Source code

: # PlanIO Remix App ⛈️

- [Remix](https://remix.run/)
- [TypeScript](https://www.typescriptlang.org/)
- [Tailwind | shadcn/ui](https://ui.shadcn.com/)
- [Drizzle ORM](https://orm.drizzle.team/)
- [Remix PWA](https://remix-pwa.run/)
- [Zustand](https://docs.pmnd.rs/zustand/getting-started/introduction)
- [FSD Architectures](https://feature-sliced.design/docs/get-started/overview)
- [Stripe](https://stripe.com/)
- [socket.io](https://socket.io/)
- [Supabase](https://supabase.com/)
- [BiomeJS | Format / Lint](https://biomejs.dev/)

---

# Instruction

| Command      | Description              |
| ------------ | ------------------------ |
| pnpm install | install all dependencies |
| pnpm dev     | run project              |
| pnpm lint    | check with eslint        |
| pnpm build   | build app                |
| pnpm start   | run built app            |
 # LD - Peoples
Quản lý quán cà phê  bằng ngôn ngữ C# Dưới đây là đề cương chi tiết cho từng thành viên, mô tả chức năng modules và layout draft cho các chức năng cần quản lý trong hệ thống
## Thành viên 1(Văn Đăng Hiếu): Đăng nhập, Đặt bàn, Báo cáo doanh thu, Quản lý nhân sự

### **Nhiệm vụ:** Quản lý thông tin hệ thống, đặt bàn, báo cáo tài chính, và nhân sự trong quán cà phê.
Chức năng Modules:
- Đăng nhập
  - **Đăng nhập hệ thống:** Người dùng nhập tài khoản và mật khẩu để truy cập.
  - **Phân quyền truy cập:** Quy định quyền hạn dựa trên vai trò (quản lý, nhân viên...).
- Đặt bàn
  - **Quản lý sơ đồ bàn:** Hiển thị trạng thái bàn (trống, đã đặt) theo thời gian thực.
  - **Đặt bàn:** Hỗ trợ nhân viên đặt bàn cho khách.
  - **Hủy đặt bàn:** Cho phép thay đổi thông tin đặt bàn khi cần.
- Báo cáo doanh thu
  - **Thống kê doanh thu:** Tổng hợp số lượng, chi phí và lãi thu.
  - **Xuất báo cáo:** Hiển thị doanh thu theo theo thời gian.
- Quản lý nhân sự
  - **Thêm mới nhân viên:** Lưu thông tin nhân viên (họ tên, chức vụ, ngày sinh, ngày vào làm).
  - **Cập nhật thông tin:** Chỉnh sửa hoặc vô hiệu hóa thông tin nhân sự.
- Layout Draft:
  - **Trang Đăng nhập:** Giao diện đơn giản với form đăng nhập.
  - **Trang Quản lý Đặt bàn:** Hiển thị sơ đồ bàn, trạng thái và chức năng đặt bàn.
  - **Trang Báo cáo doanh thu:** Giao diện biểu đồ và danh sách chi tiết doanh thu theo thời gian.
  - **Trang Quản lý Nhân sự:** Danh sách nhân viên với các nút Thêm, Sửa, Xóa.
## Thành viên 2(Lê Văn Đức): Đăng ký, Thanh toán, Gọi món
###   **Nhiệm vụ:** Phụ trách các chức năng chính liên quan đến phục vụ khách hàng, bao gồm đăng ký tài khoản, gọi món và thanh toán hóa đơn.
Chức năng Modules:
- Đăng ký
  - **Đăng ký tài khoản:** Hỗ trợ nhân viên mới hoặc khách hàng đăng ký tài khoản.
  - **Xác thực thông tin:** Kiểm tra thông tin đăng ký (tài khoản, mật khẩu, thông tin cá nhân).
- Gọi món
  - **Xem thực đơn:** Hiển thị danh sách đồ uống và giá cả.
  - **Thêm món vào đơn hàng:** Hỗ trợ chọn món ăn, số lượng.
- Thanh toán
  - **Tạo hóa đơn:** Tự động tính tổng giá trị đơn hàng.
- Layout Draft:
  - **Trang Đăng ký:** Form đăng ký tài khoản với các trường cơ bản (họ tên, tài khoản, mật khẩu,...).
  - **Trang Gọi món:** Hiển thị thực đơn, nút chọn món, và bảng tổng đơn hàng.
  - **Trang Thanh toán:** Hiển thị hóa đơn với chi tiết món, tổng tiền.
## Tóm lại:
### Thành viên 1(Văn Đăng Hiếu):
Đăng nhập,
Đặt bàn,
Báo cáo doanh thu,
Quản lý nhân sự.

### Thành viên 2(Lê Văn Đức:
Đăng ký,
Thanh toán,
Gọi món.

■ ■ ■ ■

- WHAT IS NEEDED: Find and copy each line above holding "pnpm".

- REPLY TO THE TASK:
| pnpm install | install all dependencies |
| pnpm dev     | run project              |
| pnpm lint    | check with eslint        |
| pnpm build   | build app                |
| pnpm start   | run built app            |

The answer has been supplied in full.